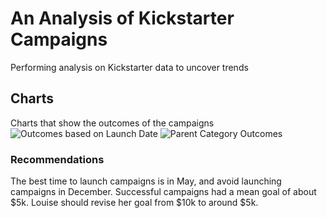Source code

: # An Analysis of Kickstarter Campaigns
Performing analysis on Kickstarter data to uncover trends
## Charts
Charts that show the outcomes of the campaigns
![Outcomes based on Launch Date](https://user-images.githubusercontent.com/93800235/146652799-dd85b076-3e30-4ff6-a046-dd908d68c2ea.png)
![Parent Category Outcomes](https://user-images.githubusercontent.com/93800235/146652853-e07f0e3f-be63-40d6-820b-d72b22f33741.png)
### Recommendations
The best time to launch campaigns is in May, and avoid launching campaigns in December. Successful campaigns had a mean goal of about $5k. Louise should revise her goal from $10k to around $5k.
--
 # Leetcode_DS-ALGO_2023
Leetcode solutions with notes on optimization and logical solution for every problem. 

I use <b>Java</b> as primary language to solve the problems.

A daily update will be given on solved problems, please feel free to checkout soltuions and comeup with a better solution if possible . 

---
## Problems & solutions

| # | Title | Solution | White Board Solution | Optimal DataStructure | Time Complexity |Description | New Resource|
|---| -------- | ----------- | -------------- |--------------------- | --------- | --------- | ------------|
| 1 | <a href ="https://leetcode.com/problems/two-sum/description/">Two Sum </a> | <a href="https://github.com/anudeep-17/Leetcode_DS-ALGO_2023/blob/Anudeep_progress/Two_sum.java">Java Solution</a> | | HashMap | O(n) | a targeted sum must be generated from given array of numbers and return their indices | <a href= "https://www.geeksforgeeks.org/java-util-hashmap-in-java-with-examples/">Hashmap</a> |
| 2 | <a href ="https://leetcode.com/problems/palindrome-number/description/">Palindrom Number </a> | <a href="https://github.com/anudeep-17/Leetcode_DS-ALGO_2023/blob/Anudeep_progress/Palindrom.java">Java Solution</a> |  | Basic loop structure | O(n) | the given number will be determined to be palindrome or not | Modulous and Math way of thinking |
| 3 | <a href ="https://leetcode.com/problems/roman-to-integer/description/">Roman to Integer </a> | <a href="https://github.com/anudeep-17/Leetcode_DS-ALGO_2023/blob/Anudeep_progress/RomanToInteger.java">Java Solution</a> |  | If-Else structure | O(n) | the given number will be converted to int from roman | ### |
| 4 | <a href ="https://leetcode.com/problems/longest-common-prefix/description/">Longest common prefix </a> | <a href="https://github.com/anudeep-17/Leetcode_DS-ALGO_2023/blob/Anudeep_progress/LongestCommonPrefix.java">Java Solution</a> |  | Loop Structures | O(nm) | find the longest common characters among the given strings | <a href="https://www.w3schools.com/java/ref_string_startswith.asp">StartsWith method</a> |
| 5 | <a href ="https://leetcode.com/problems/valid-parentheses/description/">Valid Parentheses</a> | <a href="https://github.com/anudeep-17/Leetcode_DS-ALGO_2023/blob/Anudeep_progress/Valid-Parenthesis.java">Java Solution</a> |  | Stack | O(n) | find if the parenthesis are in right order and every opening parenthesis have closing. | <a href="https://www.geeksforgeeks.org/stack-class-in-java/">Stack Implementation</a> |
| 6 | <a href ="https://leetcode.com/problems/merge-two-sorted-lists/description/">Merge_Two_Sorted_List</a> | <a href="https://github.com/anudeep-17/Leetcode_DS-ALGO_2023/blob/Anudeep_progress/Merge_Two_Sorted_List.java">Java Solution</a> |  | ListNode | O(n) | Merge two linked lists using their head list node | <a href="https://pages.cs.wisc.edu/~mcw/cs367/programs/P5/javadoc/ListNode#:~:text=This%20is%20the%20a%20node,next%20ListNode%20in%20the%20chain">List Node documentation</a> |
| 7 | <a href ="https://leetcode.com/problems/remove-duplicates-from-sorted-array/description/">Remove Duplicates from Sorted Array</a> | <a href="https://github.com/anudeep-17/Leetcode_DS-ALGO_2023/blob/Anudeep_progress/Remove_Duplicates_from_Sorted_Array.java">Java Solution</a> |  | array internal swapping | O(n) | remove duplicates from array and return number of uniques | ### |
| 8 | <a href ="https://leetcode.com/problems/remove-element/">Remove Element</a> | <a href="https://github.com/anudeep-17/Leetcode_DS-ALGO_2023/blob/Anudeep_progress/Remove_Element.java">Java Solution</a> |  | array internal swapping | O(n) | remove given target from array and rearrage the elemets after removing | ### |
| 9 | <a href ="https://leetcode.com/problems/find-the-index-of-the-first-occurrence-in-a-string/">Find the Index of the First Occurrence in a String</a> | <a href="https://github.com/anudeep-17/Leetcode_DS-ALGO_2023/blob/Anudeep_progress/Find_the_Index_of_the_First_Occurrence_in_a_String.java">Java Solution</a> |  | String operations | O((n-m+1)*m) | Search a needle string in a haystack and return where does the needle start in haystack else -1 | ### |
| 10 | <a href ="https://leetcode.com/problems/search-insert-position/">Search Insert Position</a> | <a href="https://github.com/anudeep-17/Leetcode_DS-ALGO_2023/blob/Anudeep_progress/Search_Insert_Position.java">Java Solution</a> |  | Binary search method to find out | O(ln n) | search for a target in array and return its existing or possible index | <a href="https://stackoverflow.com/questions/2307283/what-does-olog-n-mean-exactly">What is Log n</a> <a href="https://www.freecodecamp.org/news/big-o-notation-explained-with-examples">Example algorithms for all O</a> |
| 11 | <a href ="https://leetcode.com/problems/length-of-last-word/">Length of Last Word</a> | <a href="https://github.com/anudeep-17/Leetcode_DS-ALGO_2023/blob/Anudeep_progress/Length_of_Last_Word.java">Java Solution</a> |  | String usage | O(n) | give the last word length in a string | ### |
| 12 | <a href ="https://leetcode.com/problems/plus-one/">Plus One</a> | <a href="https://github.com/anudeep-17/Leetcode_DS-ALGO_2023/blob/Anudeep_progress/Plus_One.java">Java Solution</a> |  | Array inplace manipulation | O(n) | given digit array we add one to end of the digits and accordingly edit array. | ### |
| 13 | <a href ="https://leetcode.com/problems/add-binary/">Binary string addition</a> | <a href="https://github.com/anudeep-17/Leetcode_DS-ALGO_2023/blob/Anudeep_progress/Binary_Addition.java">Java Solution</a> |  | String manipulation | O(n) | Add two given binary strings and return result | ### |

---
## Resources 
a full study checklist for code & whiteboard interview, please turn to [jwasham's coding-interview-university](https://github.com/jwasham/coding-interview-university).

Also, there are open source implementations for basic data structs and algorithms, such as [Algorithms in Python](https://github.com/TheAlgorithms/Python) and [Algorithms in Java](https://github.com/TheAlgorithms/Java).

■ What the task asks: Each line in the listing where the word "strings" is found is to be copied.

■ Task output:
| 4 | <a href ="https://leetcode.com/problems/longest-common-prefix/description/">Longest common prefix </a> | <a href="https://github.com/anudeep-17/Leetcode_DS-ALGO_2023/blob/Anudeep_progress/LongestCommonPrefix.java">Java Solution</a> |  | Loop Structures | O(nm) | find the longest common characters among the given strings | <a href="https://www.w3schools.com/java/ref_string_startswith.asp">StartsWith method</a> |
| 13 | <a href ="https://leetcode.com/problems/add-binary/">Binary string addition</a> | <a href="https://github.com/anudeep-17/Leetcode_DS-ALGO_2023/blob/Anudeep_progress/Binary_Addition.java">Java Solution</a> |  | String manipulation | O(n) | Add two given binary strings and return result | ### |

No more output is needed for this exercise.